Meanwhile he had bought the house that joined on to his own and thrown the two and their gardens into one. They had been one twenty years ago, when the wide-fronted building, with its long rows of windows, was the dominating house in Morfe village. Rowcliffe was now the dominating man in it. He had given the old place back its own.

And he had spent any amount of money on it. He had had all the woodwork painted white, and the whole house repapered and redecorated. He had laid down parquet flooring in the big square hall that he had made and in the new drawing-room upstairs; and he had bought a great deal of beautiful and expensive furniture.

And now he was building a garage and laying out a croquet ground and tennis lawns at the back.

He and Mary had been superintending these works all afternoon till a shower sent them indoors. And now they were sitting together in the drawing-room, in the breathing-space that came between the children's hour and dinner.
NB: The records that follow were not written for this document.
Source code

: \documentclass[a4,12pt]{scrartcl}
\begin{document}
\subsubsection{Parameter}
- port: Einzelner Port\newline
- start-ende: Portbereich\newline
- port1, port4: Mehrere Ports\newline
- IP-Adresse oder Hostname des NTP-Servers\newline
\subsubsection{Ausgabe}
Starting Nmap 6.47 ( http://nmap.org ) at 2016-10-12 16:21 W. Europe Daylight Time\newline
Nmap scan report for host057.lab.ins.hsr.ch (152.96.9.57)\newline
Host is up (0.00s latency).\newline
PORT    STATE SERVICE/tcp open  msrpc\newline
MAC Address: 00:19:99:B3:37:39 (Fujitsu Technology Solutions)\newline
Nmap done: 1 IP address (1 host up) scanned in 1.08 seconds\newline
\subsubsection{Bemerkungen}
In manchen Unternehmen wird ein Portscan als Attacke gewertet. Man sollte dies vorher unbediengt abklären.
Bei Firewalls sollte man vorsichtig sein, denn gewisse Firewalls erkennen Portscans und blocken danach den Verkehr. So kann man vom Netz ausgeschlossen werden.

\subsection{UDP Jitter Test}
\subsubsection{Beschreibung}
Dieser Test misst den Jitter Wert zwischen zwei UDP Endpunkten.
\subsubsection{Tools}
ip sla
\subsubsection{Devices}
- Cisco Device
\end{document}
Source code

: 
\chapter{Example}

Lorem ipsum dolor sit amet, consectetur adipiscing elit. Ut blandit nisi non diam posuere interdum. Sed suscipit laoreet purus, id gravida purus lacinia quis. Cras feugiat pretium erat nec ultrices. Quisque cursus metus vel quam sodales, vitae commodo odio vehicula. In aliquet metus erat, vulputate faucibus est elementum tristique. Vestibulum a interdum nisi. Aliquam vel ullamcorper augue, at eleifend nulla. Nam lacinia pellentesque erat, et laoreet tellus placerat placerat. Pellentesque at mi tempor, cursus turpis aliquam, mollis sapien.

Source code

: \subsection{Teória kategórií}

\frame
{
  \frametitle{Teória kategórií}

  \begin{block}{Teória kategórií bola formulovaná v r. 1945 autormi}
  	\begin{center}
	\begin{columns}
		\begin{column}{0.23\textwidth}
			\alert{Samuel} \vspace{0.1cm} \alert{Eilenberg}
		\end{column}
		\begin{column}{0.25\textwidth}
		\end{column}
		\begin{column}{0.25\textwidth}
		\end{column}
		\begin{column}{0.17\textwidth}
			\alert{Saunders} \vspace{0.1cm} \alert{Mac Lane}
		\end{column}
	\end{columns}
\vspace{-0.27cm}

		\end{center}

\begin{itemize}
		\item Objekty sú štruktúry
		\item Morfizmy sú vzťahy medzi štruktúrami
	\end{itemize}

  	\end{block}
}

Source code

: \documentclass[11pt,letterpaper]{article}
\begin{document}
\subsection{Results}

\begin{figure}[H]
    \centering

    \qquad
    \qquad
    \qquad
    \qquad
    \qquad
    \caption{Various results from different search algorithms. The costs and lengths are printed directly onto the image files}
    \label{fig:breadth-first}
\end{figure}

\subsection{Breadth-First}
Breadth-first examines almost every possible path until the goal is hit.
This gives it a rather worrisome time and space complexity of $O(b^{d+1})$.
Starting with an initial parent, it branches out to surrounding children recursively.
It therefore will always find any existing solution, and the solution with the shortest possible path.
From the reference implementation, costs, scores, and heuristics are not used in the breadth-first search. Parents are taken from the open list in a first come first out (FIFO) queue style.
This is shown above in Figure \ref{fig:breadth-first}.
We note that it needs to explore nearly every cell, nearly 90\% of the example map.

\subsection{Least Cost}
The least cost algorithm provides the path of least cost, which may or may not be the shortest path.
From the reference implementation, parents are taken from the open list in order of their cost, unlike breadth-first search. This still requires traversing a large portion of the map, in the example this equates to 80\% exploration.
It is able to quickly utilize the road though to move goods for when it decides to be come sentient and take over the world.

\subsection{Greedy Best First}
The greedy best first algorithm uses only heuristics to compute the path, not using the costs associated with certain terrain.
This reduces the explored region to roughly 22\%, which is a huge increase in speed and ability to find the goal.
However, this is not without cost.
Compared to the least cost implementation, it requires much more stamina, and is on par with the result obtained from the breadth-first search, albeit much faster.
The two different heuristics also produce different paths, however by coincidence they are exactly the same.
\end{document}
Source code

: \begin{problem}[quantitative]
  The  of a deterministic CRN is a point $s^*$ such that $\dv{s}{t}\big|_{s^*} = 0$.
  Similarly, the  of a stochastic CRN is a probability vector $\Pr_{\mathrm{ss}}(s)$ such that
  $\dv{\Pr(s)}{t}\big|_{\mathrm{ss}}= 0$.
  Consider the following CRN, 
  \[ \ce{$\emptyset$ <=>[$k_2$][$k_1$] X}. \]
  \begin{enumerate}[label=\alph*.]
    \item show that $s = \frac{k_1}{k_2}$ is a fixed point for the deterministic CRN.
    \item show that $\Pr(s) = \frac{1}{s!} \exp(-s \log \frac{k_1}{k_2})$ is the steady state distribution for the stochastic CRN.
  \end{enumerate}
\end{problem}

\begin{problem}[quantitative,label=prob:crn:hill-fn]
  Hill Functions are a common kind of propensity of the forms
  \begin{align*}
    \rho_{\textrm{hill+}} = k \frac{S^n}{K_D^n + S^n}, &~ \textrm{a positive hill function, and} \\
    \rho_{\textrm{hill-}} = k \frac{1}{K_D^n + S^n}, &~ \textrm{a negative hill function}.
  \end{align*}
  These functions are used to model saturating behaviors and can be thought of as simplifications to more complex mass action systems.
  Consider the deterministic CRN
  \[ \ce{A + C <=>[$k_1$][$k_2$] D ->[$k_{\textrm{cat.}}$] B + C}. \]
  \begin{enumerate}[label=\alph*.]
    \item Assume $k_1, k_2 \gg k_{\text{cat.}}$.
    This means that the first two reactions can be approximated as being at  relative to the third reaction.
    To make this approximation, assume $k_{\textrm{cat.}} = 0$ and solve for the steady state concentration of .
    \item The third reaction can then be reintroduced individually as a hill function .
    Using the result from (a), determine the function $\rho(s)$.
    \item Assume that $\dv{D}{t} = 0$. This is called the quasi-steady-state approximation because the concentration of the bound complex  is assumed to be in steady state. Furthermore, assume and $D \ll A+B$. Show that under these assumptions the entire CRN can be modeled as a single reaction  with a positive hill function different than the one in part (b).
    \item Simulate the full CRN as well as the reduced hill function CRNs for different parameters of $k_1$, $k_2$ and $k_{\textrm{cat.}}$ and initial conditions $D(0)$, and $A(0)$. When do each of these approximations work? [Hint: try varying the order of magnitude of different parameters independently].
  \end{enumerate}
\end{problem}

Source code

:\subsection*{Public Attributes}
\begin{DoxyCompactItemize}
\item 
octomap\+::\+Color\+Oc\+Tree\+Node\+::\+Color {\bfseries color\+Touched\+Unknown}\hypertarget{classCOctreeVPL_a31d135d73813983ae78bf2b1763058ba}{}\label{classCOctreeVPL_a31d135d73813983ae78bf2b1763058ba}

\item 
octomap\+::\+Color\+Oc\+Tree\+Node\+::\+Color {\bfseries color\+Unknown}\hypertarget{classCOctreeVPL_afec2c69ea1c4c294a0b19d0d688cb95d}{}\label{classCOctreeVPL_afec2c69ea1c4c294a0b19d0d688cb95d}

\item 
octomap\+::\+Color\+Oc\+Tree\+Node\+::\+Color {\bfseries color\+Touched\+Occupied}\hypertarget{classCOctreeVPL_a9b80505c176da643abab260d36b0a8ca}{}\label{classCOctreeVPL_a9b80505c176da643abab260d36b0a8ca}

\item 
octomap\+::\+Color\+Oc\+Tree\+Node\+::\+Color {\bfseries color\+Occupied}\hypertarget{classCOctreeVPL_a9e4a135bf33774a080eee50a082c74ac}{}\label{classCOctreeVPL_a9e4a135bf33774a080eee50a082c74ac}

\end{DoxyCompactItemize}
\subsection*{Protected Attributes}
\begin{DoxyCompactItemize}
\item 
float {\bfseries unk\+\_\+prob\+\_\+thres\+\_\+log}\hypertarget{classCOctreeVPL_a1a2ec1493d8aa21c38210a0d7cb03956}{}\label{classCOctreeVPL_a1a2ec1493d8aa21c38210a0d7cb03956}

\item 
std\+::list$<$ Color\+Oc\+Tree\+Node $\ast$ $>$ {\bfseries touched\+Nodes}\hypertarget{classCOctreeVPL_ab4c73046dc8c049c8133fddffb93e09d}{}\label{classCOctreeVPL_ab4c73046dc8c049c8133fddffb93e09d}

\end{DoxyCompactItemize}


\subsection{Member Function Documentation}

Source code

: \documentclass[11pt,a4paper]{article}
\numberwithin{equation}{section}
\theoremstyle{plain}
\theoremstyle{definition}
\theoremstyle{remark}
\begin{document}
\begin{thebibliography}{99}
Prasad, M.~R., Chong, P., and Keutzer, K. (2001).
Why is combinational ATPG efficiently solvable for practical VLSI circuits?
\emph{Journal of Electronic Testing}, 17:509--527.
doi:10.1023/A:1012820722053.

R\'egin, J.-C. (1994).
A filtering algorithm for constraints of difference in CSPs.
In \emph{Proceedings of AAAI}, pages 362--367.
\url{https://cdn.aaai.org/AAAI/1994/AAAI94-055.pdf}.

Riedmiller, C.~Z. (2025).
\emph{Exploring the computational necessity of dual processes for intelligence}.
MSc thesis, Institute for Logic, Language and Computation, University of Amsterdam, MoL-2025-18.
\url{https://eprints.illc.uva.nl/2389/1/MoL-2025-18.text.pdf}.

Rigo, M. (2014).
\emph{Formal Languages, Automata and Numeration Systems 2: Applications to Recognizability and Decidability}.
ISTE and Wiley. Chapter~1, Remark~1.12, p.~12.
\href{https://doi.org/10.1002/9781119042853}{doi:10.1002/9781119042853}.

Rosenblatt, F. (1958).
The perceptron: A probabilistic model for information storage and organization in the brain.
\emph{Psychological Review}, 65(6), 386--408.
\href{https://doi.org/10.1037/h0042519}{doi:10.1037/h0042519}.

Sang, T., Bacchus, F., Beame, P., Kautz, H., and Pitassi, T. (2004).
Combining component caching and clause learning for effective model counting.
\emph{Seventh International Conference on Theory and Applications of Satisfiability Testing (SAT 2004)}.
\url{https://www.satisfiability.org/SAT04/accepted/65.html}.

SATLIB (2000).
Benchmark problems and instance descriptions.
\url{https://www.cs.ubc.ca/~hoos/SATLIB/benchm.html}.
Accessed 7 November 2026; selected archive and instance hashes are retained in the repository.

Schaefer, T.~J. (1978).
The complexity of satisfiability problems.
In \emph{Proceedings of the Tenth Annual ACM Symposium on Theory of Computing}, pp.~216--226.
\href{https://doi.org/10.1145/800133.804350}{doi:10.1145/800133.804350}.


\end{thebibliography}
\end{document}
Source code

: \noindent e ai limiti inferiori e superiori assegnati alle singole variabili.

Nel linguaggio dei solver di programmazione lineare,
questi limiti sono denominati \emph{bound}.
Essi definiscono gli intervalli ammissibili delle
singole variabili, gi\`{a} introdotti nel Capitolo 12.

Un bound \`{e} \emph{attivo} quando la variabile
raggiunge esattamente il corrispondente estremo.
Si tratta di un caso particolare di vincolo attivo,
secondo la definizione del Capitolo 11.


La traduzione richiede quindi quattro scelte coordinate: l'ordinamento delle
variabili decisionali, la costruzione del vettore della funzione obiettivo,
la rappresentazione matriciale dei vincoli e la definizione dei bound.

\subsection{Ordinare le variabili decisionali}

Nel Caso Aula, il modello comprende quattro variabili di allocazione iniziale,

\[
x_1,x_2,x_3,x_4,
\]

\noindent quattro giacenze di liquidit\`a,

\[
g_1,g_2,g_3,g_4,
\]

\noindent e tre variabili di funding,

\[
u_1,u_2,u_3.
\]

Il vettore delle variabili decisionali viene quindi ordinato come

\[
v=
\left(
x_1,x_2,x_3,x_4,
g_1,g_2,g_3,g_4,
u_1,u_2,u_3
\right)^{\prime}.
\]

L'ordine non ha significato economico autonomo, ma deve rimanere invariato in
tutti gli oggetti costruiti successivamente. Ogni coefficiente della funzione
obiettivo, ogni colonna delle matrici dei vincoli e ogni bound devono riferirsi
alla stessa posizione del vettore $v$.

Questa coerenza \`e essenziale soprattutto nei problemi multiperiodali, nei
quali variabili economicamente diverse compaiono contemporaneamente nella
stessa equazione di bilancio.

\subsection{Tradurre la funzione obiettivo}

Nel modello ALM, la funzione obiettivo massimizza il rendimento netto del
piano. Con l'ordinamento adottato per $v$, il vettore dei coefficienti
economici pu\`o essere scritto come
Mary had sent the children back to the nursery a little earlier than usual. Rowcliffe had complained of headache.

He was always complaining of headaches. They dated from his marriage, and more particularly from one night in June eight years ago.

But Rowcliffe ignored the evidence of dates. He ignored everything that made him feel uncomfortable. He had put Gwenda from him. He had said plainly to Mary (in one poignant moment not long before the birth of their third child), "If you're worrying about me and Gwenda, you needn't. She was never anything to me."

That was not saying there had never been anything between them, but Mary knew what he had meant.

He said to himself, and Mary said that he had got over it. But he hadn't got over it. He might say to himself and Mary, "She was never anything to me"; he might put her and the thought of her away from him, but she had left her mark on him. He hadn't put her away. She was there, in his heavy eyes and in the irritable gestures of his hands, in his nerves and in his wounded memory. She had knitted herself into his secret being.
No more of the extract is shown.